The general wisdom is that you can never tell someone you love them too many times. And I subscribed to that philosophy for years until I got a boyfriend who also bought into it–in the extreme. Dude must have told me he loved me 95 times a day, to the point it became irritating. Obnoxious. Kind of stalker-ish and desperate, if you want to know the truth. I used to tell him that, while I appreciated the sentiment, when I heard it with such (annoying) frequency, it lost its specialness. In one ear and out the other, apparently. It became like eating carrot cake, which I normally enjoy, but this was about 4 slices an hour, 24 hours a day, 7 freakin’ days a week.

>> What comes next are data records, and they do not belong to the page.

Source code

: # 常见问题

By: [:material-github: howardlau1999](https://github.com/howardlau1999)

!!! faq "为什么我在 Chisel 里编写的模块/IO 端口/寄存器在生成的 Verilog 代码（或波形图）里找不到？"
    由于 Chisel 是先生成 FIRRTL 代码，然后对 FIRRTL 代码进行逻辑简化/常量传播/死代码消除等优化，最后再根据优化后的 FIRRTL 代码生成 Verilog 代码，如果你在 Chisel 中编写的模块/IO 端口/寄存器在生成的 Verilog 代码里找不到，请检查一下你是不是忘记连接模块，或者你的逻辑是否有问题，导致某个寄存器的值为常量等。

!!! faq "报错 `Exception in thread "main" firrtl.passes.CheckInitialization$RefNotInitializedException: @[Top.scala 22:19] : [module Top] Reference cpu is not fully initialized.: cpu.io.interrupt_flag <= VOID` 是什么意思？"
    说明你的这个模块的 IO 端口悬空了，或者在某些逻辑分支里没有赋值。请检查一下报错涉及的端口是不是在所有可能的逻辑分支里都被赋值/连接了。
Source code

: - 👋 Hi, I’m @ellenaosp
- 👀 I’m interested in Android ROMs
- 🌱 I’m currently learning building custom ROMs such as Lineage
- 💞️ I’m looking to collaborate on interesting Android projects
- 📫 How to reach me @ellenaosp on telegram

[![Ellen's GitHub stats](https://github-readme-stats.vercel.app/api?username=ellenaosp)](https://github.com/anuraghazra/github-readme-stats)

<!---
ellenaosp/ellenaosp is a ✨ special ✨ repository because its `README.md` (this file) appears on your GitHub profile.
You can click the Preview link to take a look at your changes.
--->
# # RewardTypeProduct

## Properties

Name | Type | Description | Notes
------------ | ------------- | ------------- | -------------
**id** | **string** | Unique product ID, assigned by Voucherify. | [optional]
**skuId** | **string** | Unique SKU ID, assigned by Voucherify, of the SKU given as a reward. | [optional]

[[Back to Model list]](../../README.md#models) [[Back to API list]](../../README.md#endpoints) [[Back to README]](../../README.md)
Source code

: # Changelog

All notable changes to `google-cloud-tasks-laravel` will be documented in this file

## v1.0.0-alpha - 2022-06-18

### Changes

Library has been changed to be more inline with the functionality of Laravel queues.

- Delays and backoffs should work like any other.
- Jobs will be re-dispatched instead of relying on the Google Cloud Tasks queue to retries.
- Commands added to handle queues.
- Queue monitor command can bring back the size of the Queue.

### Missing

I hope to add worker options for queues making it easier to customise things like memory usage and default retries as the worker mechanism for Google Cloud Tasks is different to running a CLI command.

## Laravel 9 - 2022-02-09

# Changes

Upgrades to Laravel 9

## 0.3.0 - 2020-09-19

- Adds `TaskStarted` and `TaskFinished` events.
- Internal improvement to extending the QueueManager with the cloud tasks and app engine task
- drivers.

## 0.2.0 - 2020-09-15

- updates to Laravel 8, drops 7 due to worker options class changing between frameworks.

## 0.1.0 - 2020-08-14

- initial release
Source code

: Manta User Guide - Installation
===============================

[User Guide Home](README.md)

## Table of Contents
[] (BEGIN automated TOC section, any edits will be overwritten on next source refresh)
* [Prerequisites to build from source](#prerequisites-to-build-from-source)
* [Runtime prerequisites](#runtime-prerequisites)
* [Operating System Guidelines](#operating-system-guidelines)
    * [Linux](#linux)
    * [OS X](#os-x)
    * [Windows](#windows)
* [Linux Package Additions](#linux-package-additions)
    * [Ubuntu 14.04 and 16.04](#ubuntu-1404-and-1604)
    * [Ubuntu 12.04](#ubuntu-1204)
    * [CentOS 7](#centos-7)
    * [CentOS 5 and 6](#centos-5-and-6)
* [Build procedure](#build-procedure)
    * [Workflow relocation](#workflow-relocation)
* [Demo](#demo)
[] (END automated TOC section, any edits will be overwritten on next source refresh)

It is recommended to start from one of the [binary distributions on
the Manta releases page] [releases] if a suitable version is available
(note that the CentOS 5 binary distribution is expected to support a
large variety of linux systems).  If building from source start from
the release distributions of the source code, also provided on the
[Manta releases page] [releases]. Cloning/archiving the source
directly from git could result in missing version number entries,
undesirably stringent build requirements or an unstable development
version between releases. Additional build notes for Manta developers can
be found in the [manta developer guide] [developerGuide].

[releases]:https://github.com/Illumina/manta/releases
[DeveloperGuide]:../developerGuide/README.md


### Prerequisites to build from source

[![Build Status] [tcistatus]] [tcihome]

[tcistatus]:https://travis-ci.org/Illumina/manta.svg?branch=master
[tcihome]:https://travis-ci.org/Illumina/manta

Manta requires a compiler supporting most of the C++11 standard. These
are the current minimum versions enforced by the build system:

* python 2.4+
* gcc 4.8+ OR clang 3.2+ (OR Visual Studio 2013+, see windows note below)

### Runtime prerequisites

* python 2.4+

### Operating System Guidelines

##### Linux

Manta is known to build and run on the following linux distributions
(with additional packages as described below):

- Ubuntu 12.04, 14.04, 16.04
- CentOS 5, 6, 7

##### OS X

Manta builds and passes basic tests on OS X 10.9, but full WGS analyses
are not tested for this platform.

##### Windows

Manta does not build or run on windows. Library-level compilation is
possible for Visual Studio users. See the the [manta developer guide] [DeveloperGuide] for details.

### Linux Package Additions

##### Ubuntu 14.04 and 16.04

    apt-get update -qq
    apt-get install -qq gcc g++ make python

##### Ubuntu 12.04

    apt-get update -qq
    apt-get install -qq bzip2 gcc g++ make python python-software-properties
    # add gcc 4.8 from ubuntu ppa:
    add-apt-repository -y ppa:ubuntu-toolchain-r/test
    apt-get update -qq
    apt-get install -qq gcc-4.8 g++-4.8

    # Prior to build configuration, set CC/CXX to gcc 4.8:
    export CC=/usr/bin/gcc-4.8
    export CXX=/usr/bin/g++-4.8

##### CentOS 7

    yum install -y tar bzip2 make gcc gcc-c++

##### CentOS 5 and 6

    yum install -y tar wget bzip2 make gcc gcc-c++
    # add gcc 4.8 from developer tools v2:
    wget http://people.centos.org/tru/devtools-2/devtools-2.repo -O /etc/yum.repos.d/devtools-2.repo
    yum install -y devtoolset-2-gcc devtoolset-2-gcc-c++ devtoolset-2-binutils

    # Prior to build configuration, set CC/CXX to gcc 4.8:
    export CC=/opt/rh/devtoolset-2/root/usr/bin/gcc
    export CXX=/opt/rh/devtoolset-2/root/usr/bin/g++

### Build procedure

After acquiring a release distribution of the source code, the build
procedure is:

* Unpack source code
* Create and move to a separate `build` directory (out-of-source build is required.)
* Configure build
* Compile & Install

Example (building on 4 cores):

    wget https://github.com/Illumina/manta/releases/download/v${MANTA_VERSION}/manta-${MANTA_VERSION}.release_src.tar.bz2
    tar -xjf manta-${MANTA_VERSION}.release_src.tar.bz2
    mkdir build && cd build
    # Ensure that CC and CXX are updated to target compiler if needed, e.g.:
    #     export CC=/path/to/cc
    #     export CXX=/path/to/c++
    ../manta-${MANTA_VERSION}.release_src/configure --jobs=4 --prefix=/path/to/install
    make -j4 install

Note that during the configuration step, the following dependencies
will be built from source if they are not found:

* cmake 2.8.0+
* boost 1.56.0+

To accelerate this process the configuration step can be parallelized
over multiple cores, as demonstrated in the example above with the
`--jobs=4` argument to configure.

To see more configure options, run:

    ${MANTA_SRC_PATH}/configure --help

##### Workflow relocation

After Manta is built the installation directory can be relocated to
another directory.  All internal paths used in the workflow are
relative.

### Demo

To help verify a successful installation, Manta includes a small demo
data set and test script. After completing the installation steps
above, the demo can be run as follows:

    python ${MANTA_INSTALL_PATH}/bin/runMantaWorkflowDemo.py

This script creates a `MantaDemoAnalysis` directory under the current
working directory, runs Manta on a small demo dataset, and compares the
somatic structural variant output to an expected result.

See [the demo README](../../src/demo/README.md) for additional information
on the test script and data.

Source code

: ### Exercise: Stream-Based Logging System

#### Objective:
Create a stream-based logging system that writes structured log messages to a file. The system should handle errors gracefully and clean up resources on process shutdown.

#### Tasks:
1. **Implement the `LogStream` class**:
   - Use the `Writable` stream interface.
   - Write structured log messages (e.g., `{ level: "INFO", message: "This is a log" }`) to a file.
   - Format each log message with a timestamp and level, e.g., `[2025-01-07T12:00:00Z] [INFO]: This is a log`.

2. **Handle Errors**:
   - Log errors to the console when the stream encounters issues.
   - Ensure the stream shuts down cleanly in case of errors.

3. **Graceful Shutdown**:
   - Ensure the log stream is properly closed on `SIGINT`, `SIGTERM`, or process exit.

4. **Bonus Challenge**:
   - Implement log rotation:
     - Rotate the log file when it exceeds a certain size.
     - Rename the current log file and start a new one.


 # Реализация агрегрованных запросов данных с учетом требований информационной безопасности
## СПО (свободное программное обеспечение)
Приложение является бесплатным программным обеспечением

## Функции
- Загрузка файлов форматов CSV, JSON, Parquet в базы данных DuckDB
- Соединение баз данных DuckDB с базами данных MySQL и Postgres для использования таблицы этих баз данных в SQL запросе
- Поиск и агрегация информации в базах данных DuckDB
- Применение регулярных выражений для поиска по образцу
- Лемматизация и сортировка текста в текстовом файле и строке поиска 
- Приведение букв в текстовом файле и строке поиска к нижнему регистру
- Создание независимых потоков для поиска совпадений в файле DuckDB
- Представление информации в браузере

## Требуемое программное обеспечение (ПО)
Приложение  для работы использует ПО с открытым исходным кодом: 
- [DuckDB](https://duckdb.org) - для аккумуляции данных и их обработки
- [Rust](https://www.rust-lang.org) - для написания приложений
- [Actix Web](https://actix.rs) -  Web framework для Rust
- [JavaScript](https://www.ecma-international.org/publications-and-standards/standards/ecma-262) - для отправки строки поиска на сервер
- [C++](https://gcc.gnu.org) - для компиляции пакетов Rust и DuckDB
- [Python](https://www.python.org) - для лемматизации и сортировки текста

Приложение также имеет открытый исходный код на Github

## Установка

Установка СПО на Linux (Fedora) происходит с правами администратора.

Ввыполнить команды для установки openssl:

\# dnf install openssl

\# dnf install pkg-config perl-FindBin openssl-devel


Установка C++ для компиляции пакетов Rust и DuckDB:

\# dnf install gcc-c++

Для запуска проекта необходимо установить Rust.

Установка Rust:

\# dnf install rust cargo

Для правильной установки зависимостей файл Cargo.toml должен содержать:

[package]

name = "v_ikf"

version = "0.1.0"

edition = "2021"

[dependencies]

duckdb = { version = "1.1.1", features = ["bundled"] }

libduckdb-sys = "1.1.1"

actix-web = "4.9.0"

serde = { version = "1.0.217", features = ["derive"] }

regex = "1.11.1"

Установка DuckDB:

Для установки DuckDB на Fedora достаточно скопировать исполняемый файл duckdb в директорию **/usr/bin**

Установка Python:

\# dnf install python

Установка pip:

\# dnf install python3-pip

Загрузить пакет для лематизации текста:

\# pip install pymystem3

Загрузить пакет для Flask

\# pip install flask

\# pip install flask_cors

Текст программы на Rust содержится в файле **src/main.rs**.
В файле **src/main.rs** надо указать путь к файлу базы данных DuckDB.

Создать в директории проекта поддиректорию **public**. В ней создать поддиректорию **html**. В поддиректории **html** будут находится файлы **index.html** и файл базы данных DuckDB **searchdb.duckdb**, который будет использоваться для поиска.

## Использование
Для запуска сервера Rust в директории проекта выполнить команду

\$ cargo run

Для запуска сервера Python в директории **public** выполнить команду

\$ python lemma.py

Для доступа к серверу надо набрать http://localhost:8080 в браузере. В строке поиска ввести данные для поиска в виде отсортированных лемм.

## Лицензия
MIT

It got to the point where I’d hear “I lo…” and I’d think, “whatever.” Then one day, after a series of events that made me lose all respect for him, it suddenly occurred to me that maybe the reason I didn’t like to hear him say that he loved me was that deep down I didn’t love him. What’s more, I realized he didn’t know what love was. He thought it was all rooms full of roses and women who wear lace and big picture hats covered in flowers, and homemade valentines delivered with a soundtrack of violins. He didn’t love me, because he didn’t know how. And that was the beginning of the end.
Now when I think of him, I kind of feel sorry for the guy. I hope he finds someone who is so love starved that she is willing to be force fed and will beg for more, kind of like one of those geese with a foie gras destiny.
Meanwhile, my philosophy has changed. Now I think that you can never make someone feel too loved. But don’t always rely on words. Take action, even when things aren’t pretty. Because talk is cheap.